[Start of section]

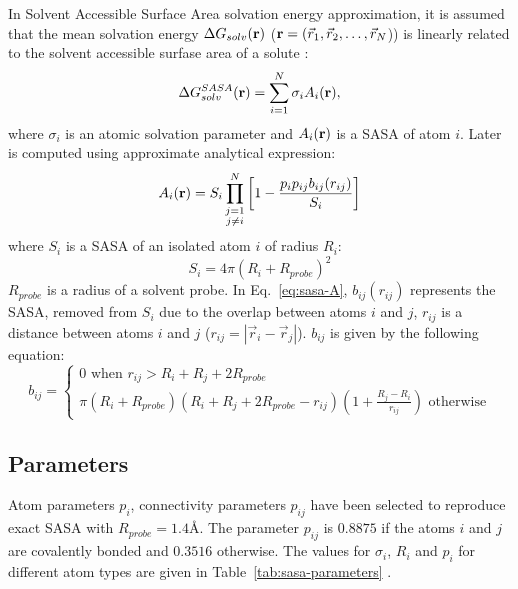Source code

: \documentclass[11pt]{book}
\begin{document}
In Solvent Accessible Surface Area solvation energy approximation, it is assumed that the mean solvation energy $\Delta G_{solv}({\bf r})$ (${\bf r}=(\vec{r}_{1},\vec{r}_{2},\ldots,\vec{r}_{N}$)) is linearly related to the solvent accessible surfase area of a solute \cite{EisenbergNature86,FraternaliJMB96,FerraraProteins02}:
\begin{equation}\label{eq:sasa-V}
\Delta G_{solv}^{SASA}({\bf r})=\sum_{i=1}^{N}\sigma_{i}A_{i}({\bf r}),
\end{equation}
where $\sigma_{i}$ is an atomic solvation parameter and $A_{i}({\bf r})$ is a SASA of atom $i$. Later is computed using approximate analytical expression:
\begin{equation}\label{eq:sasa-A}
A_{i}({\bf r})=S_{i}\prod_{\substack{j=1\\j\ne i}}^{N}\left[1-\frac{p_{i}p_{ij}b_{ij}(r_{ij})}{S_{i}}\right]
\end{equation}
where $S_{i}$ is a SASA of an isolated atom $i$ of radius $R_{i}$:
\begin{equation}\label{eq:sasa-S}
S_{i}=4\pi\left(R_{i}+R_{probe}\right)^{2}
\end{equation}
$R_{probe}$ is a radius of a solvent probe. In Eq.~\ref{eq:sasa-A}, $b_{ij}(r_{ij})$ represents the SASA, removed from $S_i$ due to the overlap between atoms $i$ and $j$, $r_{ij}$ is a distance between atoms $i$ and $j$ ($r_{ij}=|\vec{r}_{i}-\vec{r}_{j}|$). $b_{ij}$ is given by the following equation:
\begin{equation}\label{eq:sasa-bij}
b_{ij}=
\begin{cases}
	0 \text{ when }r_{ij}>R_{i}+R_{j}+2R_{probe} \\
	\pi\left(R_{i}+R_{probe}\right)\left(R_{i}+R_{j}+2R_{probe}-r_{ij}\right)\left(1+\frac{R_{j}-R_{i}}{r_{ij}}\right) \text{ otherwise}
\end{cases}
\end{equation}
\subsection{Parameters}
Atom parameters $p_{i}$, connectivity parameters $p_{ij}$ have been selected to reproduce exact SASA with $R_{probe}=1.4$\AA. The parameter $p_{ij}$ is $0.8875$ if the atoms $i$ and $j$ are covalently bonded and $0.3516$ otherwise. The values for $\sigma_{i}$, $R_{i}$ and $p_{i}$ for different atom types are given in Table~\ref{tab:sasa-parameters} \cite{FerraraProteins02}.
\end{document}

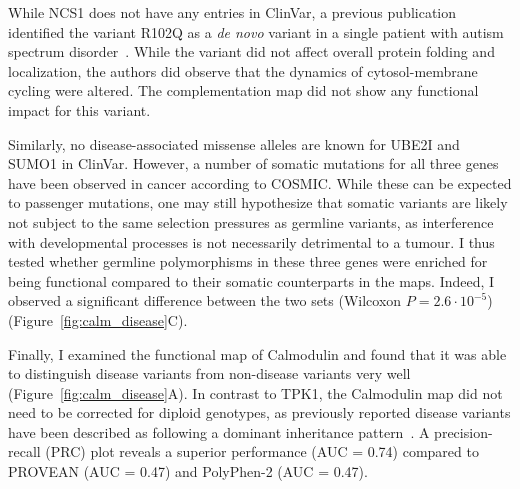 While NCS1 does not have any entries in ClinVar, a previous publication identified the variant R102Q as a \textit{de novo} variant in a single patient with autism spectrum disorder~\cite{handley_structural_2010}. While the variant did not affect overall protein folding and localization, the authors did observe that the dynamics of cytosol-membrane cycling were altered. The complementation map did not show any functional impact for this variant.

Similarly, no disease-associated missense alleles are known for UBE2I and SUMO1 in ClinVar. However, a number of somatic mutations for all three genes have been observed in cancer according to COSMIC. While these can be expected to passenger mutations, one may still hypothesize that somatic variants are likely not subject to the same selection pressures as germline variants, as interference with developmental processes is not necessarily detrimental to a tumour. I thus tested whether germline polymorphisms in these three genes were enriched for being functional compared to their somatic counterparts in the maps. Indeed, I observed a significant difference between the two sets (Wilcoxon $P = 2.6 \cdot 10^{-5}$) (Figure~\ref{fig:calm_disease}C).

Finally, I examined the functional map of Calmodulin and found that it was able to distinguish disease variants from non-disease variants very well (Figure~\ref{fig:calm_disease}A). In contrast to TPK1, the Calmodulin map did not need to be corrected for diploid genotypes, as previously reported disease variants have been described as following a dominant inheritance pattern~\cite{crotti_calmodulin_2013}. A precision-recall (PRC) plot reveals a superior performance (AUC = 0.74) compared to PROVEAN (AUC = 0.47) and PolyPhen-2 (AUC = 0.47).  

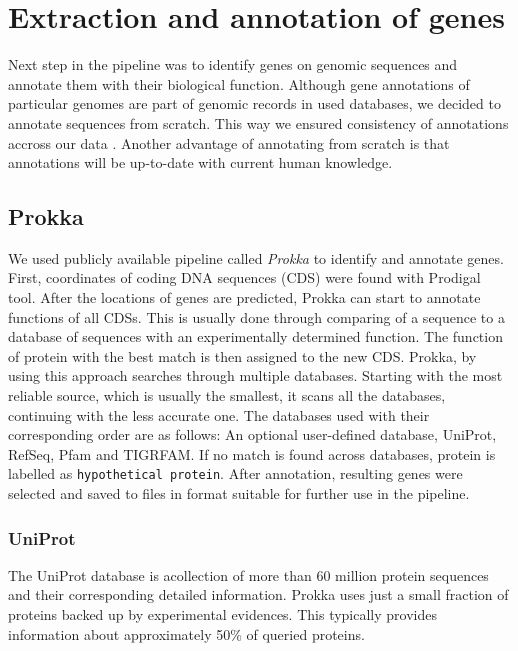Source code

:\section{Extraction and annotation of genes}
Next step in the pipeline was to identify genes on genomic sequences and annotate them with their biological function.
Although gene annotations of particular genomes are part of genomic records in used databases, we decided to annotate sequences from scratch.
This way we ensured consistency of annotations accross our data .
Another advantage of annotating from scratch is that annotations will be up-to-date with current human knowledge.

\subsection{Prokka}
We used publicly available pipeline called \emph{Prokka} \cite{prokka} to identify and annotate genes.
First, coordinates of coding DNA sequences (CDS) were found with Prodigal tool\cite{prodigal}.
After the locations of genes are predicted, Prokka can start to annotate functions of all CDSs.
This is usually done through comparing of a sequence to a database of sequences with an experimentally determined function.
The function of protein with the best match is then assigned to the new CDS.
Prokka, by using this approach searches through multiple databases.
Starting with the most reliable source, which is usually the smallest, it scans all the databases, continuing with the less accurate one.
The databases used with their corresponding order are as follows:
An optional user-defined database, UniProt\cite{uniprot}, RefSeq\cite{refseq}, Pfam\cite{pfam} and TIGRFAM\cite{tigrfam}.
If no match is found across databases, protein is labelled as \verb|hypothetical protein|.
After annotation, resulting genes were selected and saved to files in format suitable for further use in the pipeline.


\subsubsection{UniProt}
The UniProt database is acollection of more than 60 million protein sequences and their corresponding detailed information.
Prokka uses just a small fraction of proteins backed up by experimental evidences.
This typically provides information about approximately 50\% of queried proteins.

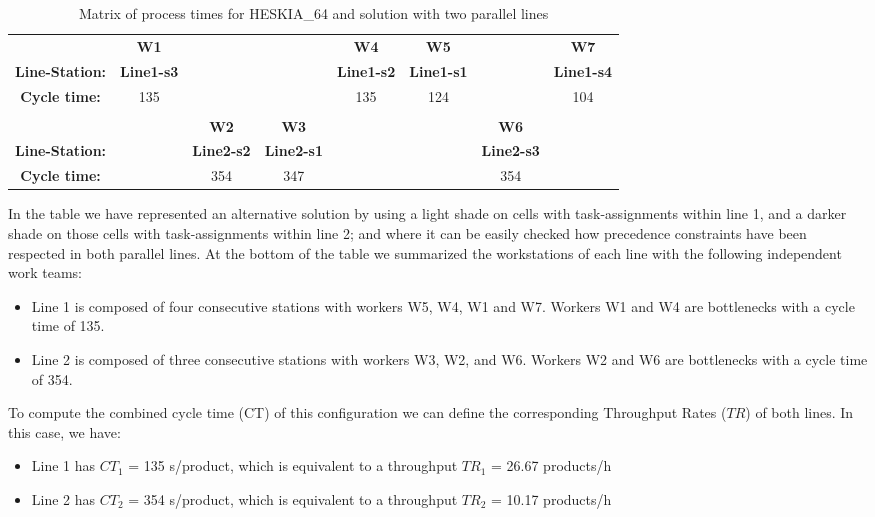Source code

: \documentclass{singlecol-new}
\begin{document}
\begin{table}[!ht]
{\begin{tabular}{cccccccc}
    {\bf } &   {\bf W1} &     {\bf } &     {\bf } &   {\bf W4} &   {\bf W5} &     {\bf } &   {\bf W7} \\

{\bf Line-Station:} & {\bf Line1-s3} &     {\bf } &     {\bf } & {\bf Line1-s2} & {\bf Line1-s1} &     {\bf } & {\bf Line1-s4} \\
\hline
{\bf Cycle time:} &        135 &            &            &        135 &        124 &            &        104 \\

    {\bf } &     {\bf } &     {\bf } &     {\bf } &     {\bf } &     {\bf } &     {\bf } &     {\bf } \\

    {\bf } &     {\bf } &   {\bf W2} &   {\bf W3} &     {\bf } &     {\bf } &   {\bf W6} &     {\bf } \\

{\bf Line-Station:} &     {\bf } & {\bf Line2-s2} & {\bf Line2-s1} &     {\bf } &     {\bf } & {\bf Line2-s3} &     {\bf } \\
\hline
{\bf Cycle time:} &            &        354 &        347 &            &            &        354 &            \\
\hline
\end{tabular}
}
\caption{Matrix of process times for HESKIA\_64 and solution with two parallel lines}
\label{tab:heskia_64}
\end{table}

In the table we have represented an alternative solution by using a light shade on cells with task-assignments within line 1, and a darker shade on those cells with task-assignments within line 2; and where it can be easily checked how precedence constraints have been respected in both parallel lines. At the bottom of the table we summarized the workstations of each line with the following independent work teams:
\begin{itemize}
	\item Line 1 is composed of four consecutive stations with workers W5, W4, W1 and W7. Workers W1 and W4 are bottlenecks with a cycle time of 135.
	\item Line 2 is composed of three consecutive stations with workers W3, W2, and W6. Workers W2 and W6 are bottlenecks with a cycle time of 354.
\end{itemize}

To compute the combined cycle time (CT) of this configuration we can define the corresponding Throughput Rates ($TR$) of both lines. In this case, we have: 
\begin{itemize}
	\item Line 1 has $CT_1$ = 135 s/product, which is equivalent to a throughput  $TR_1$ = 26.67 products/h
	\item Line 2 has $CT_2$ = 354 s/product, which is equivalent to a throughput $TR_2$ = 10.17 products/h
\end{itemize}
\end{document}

[End of section]

* [What to produce]:
Which lines of the listing contain the word "composed"? Copy each of them.

* [Output below]:
	\item Line 1 is composed of four consecutive stations with workers W5, W4, W1 and W7. Workers W1 and W4 are bottlenecks with a cycle time of 135.
	\item Line 2 is composed of three consecutive stations with workers W3, W2, and W6. Workers W2 and W6 are bottlenecks with a cycle time of 354.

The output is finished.